◆ **WORK INSTRUCTIONS**:
The response should contain only those lines of the entries below that include the string "have".

◆ **TASK INPUT**:
== Segment start ==
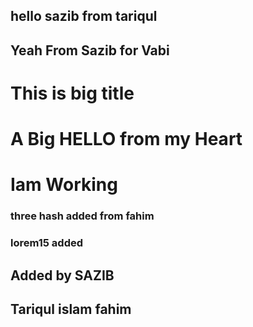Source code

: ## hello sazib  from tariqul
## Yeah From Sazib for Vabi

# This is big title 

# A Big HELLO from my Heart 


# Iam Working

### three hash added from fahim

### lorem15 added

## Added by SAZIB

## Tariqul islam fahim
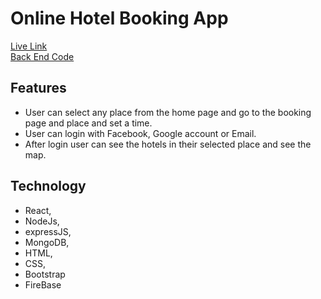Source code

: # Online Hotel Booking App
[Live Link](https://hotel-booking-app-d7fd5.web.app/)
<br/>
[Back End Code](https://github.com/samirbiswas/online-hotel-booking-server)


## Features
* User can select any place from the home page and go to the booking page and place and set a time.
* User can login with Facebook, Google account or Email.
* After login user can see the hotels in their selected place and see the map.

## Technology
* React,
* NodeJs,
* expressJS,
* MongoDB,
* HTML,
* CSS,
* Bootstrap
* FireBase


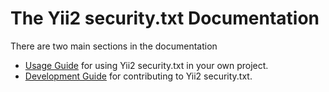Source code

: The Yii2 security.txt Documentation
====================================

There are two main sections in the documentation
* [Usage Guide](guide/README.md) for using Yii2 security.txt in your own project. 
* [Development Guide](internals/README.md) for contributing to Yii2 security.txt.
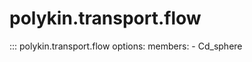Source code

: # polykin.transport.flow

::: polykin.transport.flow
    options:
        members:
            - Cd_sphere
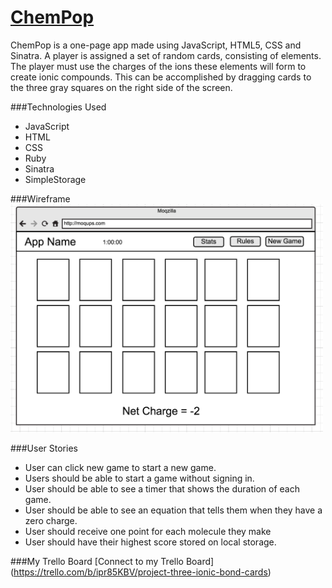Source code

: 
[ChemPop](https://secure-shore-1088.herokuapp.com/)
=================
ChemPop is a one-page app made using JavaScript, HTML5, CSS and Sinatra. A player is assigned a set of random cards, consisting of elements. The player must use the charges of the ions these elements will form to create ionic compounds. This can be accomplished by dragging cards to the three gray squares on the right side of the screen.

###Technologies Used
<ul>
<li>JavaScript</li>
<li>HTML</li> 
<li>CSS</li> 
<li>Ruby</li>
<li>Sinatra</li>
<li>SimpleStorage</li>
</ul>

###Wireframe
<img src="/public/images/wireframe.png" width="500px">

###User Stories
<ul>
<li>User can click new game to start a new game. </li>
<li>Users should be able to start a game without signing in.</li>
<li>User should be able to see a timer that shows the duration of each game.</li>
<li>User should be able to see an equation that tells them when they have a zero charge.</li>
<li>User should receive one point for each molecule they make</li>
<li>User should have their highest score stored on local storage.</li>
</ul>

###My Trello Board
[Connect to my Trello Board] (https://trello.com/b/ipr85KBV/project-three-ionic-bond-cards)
== Segment end ==
== Segment start ==
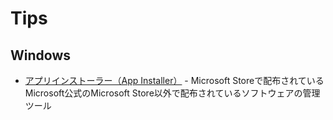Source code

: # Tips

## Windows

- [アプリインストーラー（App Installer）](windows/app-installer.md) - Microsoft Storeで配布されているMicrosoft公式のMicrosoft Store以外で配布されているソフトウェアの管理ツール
== Segment end ==
◆ **RESULT OF THE EXERCISE**:
<li>User should be able to see an equation that tells them when they have a zero charge.</li>
<li>User should have their highest score stored on local storage.</li>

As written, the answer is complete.